The New Sick-onomy? Examining the Entrails of the U.S. Employment Situation – Blog Post by Daniel Alpert, on July 23, 2013
- “Over 69 percent of the jobs created in Q2 2013 and over 57 percent of all the jobs created in the first half of 2013 were created in the three lowest wage sub-sectors of the economy, Retail Trade, Administrative and Waste Services, and Leisure and Hospitality, that otherwise account for an aggregate of only 33 percent of all private sector jobs. These jobs, in the aggregate, pay an average of only $15.80 per hour, compared with the other two-thirds of private sector jobs, which pay $27.16 per hour. Relative to unemployment benefits and other assistance, jobs at $15.80 per hour put less than $3.00/hour more in the pockets of a newly working consumer.
- About half of the jobs created during H1 2013, and a large majority of the jobs created in Q2 2013, appear to have been part-time jobs that offer employees as little as one hour of work per week, and up to 35 hours of work.
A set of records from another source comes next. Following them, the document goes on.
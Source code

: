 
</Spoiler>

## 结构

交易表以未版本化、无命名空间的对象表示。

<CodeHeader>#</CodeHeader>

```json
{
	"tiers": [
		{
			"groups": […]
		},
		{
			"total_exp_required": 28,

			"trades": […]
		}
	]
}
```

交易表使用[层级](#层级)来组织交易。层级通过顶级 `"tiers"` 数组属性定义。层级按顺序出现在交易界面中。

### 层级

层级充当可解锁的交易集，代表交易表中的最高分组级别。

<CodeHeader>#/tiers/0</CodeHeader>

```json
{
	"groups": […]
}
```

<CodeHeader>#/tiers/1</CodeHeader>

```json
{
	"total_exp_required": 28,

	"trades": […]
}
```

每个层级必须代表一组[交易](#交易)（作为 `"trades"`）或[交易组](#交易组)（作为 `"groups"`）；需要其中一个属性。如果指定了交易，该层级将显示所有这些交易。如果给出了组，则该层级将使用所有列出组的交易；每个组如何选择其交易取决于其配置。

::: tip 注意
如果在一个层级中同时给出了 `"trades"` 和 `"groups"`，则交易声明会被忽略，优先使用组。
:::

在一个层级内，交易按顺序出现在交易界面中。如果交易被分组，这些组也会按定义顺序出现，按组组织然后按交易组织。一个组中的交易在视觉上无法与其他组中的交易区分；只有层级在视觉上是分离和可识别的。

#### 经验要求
Moreover, after falling from a recession high of 9.2 million to a post-recession low of 7.6 million at the end of Q1 2013, the number of people saying they are working part time because they can’t find full time work (part time for economic reasons) crept back up to 8.2 million, double pre-recession levels.
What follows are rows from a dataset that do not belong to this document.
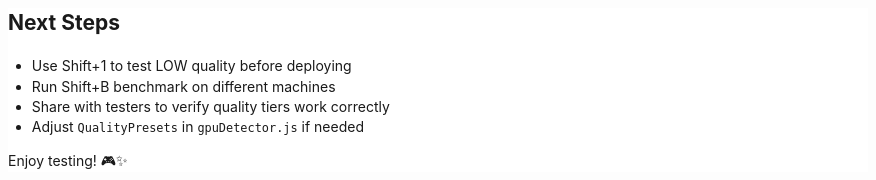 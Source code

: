 ## Next Steps

- Use Shift+1 to test LOW quality before deploying
- Run Shift+B benchmark on different machines
- Share with testers to verify quality tiers work correctly
- Adjust `QualityPresets` in `gpuDetector.js` if needed

Enjoy testing! 🎮✨

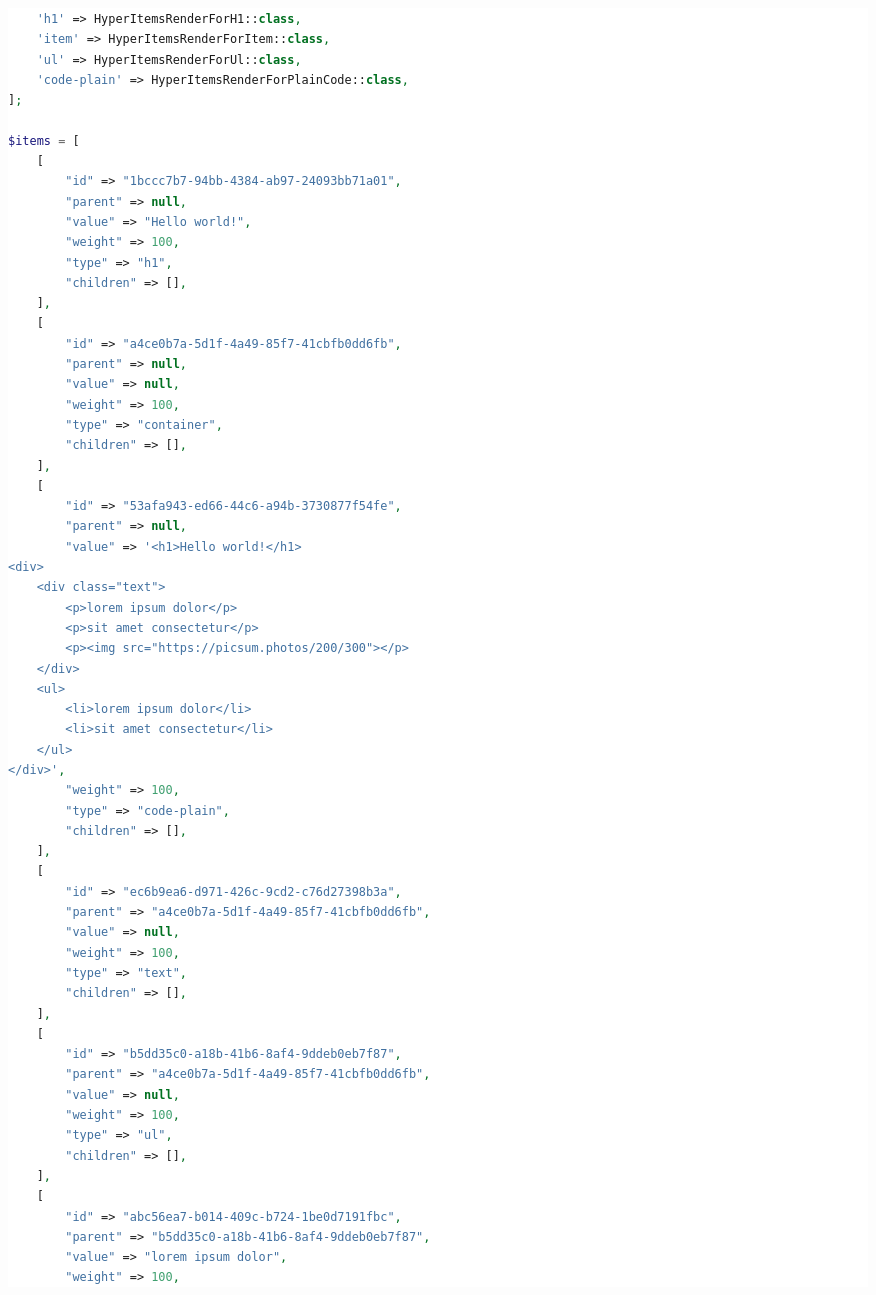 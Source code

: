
 ```php
    'h1' => HyperItemsRenderForH1::class,
    'item' => HyperItemsRenderForItem::class,
    'ul' => HyperItemsRenderForUl::class,
    'code-plain' => HyperItemsRenderForPlainCode::class,
];

$items = [
    [
        "id" => "1bccc7b7-94bb-4384-ab97-24093bb71a01",
        "parent" => null,
        "value" => "Hello world!",
        "weight" => 100,
        "type" => "h1",
        "children" => [],
    ],
    [
        "id" => "a4ce0b7a-5d1f-4a49-85f7-41cbfb0dd6fb",
        "parent" => null,
        "value" => null,
        "weight" => 100,
        "type" => "container",
        "children" => [],
    ],
    [
        "id" => "53afa943-ed66-44c6-a94b-3730877f54fe",
        "parent" => null,
        "value" => '<h1>Hello world!</h1>
<div>
    <div class="text">
        <p>lorem ipsum dolor</p>
        <p>sit amet consectetur</p>
        <p><img src="https://picsum.photos/200/300"></p>
    </div> 
    <ul>
        <li>lorem ipsum dolor</li>
        <li>sit amet consectetur</li>
    </ul>
</div>',
        "weight" => 100,
        "type" => "code-plain",
        "children" => [],
    ],
    [
        "id" => "ec6b9ea6-d971-426c-9cd2-c76d27398b3a",
        "parent" => "a4ce0b7a-5d1f-4a49-85f7-41cbfb0dd6fb",
        "value" => null,
        "weight" => 100,
        "type" => "text",
        "children" => [],
    ],
    [
        "id" => "b5dd35c0-a18b-41b6-8af4-9ddeb0eb7f87",
        "parent" => "a4ce0b7a-5d1f-4a49-85f7-41cbfb0dd6fb",
        "value" => null,
        "weight" => 100,
        "type" => "ul",
        "children" => [],
    ],
    [
        "id" => "abc56ea7-b014-409c-b724-1be0d7191fbc",
        "parent" => "b5dd35c0-a18b-41b6-8af4-9ddeb0eb7f87",
        "value" => "lorem ipsum dolor",
        "weight" => 100,
``` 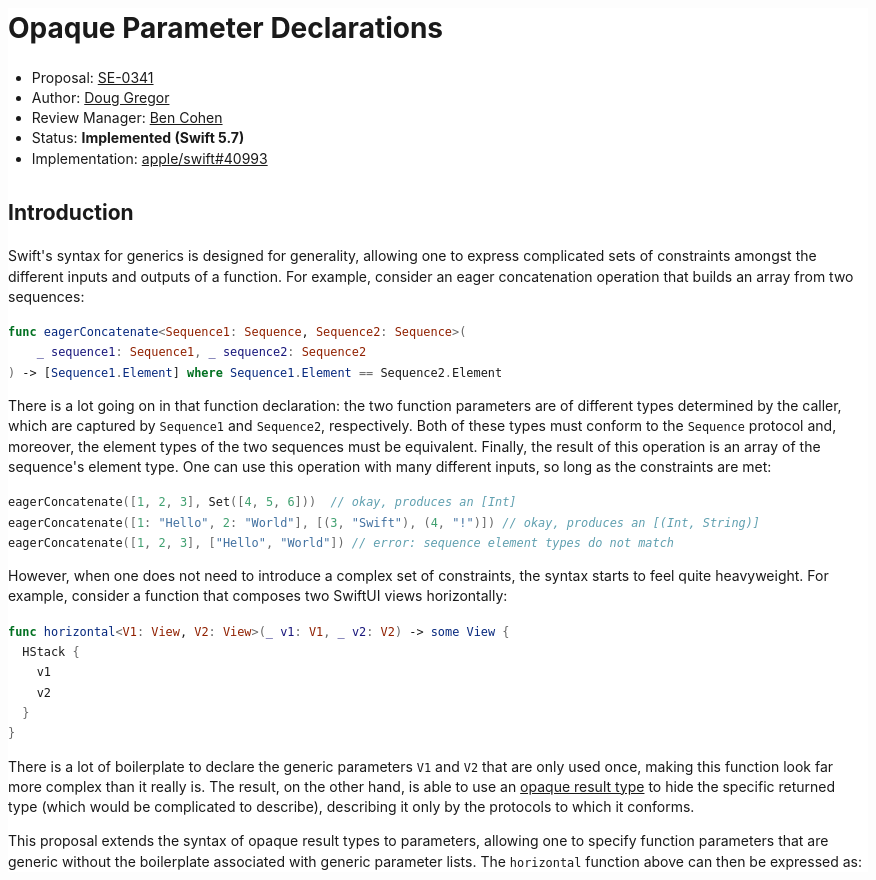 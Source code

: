 # Opaque Parameter Declarations

* Proposal: [SE-0341](0341-opaque-parameters.md)
* Author: [Doug Gregor](https://github.com/DougGregor)
* Review Manager: [Ben Cohen](https://github.com/AirspeedSwift)
* Status: **Implemented (Swift 5.7)**
* Implementation: [apple/swift#40993](https://github.com/apple/swift/pull/40993)

## Introduction

Swift's syntax for generics is designed for generality, allowing one to express complicated sets of constraints amongst the different inputs and outputs of a function. For example, consider an eager concatenation operation that builds an array from two sequences:

```swift
func eagerConcatenate<Sequence1: Sequence, Sequence2: Sequence>(
    _ sequence1: Sequence1, _ sequence2: Sequence2
) -> [Sequence1.Element] where Sequence1.Element == Sequence2.Element
```

There is a lot going on in that function declaration: the two function parameters are of different types determined by the caller, which are captured by `Sequence1` and `Sequence2`, respectively. Both of these types must conform to the `Sequence` protocol and, moreover, the element types of the two sequences must be equivalent. Finally, the result of this operation is an array of the sequence's element type. One can use this operation with many different inputs, so long as the constraints are met: 

```swift
eagerConcatenate([1, 2, 3], Set([4, 5, 6]))  // okay, produces an [Int]
eagerConcatenate([1: "Hello", 2: "World"], [(3, "Swift"), (4, "!")]) // okay, produces an [(Int, String)]
eagerConcatenate([1, 2, 3], ["Hello", "World"]) // error: sequence element types do not match
```

However, when one does not need to introduce a complex set of constraints, the syntax starts to feel quite heavyweight. For example, consider a function that composes two SwiftUI views horizontally:

```swift
func horizontal<V1: View, V2: View>(_ v1: V1, _ v2: V2) -> some View {
  HStack {
    v1
    v2
  }
}
```

There is a lot of boilerplate to declare the generic parameters `V1` and `V2` that are only used once, making this function look far more complex than it really is. The result, on the other hand, is able to use an [opaque result type](https://github.com/swiftlang/swift-evolution/blob/main/proposals/0244-opaque-result-types.md) to hide the specific returned type (which would be complicated to describe), describing it only by the protocols to which it conforms.

This proposal extends the syntax of opaque result types to parameters, allowing one to specify function parameters that are generic without the boilerplate associated with generic parameter lists. The `horizontal` function above can then be expressed as:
- The U-6 underemployment rate, incorporating those working part time for economic reasons, plus another 6.6 million folks who the Bureau of Labor Statistics does not count as part of the labor force, but who nevertheless say they want a job, as well as others, rose during Q2 2013 to 14.3 percent from the 13.8 percent it registered at the end of Q1. The U-6 rate topped out at 17.1 percent during the Great Recession, and has only declined by 16.4 percent from its peak, while the official U-3 unemployment rate has declined by 24 percent.”